▶ Task prompt
Where an entry below contains an image, skip the image and reproduce the rest exactly.

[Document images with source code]
Start of Block

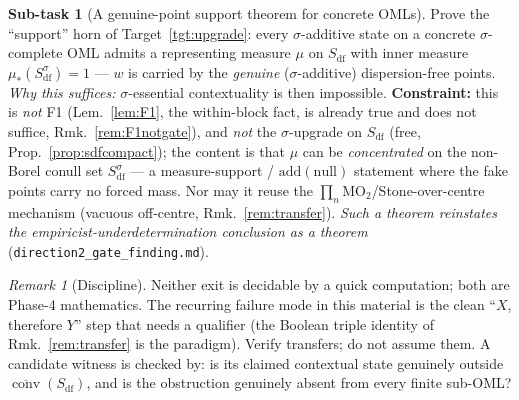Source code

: \documentclass[11pt]{article}
\theoremstyle{definition}
\newtheorem{task}{Sub-task}
\theoremstyle{remark}
\newtheorem{remark}[theorem]{Remark}
\newcommand{\MOO}{\mathrm{MO}_2}
\newcommand{\df}{\mathrm{df}}            %
\newcommand{\conv}{\overline{\operatorname{conv}}}
\begin{document}
\begin{task}[A genuine-point support theorem for concrete OMLs]\label{task:impossible}
Prove the ``support'' horn of Target~\ref{tgt:upgrade}: every $\sigma$-additive state
on a concrete $\sigma$-complete OML admits a representing measure $\mu$ on $S_{\df}$
with inner measure $\mu_{*}(S_{\df}^{\sigma})=1$ --- $w$ is carried by the
\emph{genuine} ($\sigma$-additive) dispersion-free points. \emph{Why this suffices:}
$\sigma$-essential contextuality is then impossible.
\textbf{Constraint:} this is \emph{not} F1 (Lem.~\ref{lem:F1}, the within-block fact,
is already true and does not suffice, Rmk.~\ref{rem:F1notgate}), and \emph{not} the
$\sigma$-upgrade on $S_{\df}$ (free, Prop.~\ref{prop:sdfcompact}); the content is that
$\mu$ can be \emph{concentrated} on the non-Borel conull set $S_{\df}^{\sigma}$ --- a
measure-support / $\mathrm{add}(\mathrm{null})$ statement where the fake points carry
no forced mass. Nor may it reuse the $\prod_n\MOO$/Stone-over-centre mechanism
(vacuous off-centre, Rmk.~\ref{rem:transfer}). \emph{Such a theorem reinstates the
empiricist-underdetermination conclusion as a theorem}
(\texttt{direction2\_gate\_finding.md}).
\end{task}

\begin{remark}[Discipline]\label{rem:discipline}
Neither exit is decidable by a quick computation; both are Phase-4 mathematics. The
recurring failure mode in this material is the clean ``$X$, therefore $Y$'' step
that needs a qualifier (the Boolean triple identity of Rmk.~\ref{rem:transfer} is
the paradigm). Verify transfers; do not assume them. A candidate witness is checked
by: is its claimed contextual state genuinely outside $\conv(S_{\df})$, and is the
obstruction genuinely absent from every finite sub-OML?
\end{remark}



\end{document}
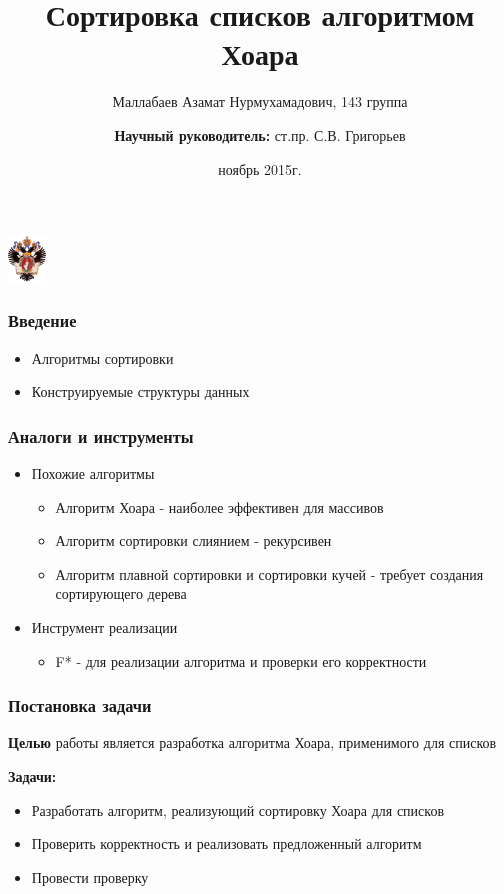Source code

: \documentclass{beamer}
\title[]{Сортировка списков алгоритмом Хоара}
\institute[СПбГУ]{
Санкт-Петербургский государственный университет \\
Кафедра системного программирования }
\author[Маллабаев Азамат]{Маллабаев Азамат Нурмухамадович, 143 группа \\
  \and  
    {\bfseries Научный руководитель:} ст.пр. С.В. Григорьев \\ 
  }
\date{ноябрь 2015г.}
\begin{document}
{
\begin{frame}
  \begin{center}
  {\includegraphics[width=1cm]{pictures/SPbGU_Logo.png}}
  \end{center}
  \titlepage
\end{frame}
}

\begin{frame}[fragile]
  \transwipe[direction=90]
  \frametitle{Введение}
  \begin{itemize}
    \item Алгоритмы сортировки
    \item Конструируемые структуры данных
  \end{itemize}
\end{frame}
            
\begin{frame}
  \transwipe[direction=90]
  \frametitle{Аналоги и инструменты}
  \begin{itemize}
    \item Похожие алгоритмы
    \begin{itemize}
      \item Алгоритм Хоара - наиболее эффективен для массивов
      \item Алгоритм сортировки слиянием - рекурсивен
      \item Алгоритм плавной сортировки и сортировки кучей - требует создания сортирующего дерева
    \end{itemize}
    \item Инструмент реализации          
    \begin{itemize}                                              
      \item F* - для реализации алгоритма и проверки его корректности         
    \end{itemize}
  \end{itemize}
\end{frame}

\begin{frame}
  \transwipe[direction=90]
  \frametitle{Постановка задачи}
  \textbf{Целью} работы является разработка алгоритма Хоара, применимого для списков

  \textbf{Задачи:}
  \begin{itemize}
    \item Разработать алгоритм, реализующий сортировку Хоара для списков
    \item Проверить корректность и реализовать предложенный алгоритм
    \item Провести проверку
  \end{itemize}
\end{frame}
\end{document}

End of Block

▶ Output below
Source code

: \documentclass[11pt]{article}
\theoremstyle{definition}
\newtheorem{task}{Sub-task}
\theoremstyle{remark}
\newtheorem{remark}[theorem]{Remark}
\newcommand{\MOO}{\mathrm{MO}_2}
\newcommand{\df}{\mathrm{df}}            %
\newcommand{\conv}{\overline{\operatorname{conv}}}
\begin{document}
\begin{task}[A genuine-point support theorem for concrete OMLs]\label{task:impossible}
Prove the ``support'' horn of Target~\ref{tgt:upgrade}: every $\sigma$-additive state
on a concrete $\sigma$-complete OML admits a representing measure $\mu$ on $S_{\df}$
with inner measure $\mu_{*}(S_{\df}^{\sigma})=1$ --- $w$ is carried by the
\emph{genuine} ($\sigma$-additive) dispersion-free points. \emph{Why this suffices:}
$\sigma$-essential contextuality is then impossible.
\textbf{Constraint:} this is \emph{not} F1 (Lem.~\ref{lem:F1}, the within-block fact,
is already true and does not suffice, Rmk.~\ref{rem:F1notgate}), and \emph{not} the
$\sigma$-upgrade on $S_{\df}$ (free, Prop.~\ref{prop:sdfcompact}); the content is that
$\mu$ can be \emph{concentrated} on the non-Borel conull set $S_{\df}^{\sigma}$ --- a
measure-support / $\mathrm{add}(\mathrm{null})$ statement where the fake points carry
no forced mass. Nor may it reuse the $\prod_n\MOO$/Stone-over-centre mechanism
(vacuous off-centre, Rmk.~\ref{rem:transfer}). \emph{Such a theorem reinstates the
empiricist-underdetermination conclusion as a theorem}
(\texttt{direction2\_gate\_finding.md}).
\end{task}

\begin{remark}[Discipline]\label{rem:discipline}
Neither exit is decidable by a quick computation; both are Phase-4 mathematics. The
recurring failure mode in this material is the clean ``$X$, therefore $Y$'' step
that needs a qualifier (the Boolean triple identity of Rmk.~\ref{rem:transfer} is
the paradigm). Verify transfers; do not assume them. A candidate witness is checked
by: is its claimed contextual state genuinely outside $\conv(S_{\df})$, and is the
obstruction genuinely absent from every finite sub-OML?
\end{remark}



\end{document}
Source code

: \documentclass{beamer}
\title[]{Сортировка списков алгоритмом Хоара}
\institute[СПбГУ]{
Санкт-Петербургский государственный университет \\
Кафедра системного программирования }
\author[Маллабаев Азамат]{Маллабаев Азамат Нурмухамадович, 143 группа \\
  \and  
    {\bfseries Научный руководитель:} ст.пр. С.В. Григорьев \\ 
  }
\date{ноябрь 2015г.}
\begin{document}
{
\begin{frame}
  \begin{center}
  {\includegraphics[width=1cm]{pictures/SPbGU_Logo.png}}
  \end{center}
  \titlepage
\end{frame}
}

\begin{frame}[fragile]
  \transwipe[direction=90]
  \frametitle{Введение}
  \begin{itemize}
    \item Алгоритмы сортировки
    \item Конструируемые структуры данных
  \end{itemize}
\end{frame}
            
\begin{frame}
  \transwipe[direction=90]
  \frametitle{Аналоги и инструменты}
  \begin{itemize}
    \item Похожие алгоритмы
    \begin{itemize}
      \item Алгоритм Хоара - наиболее эффективен для массивов
      \item Алгоритм сортировки слиянием - рекурсивен
      \item Алгоритм плавной сортировки и сортировки кучей - требует создания сортирующего дерева
    \end{itemize}
    \item Инструмент реализации          
    \begin{itemize}                                              
      \item F* - для реализации алгоритма и проверки его корректности         
    \end{itemize}
  \end{itemize}
\end{frame}

\begin{frame}
  \transwipe[direction=90]
  \frametitle{Постановка задачи}
  \textbf{Целью} работы является разработка алгоритма Хоара, применимого для списков

  \textbf{Задачи:}
  \begin{itemize}
    \item Разработать алгоритм, реализующий сортировку Хоара для списков
    \item Проверить корректность и реализовать предложенный алгоритм
    \item Провести проверку
  \end{itemize}
\end{frame}
\end{document}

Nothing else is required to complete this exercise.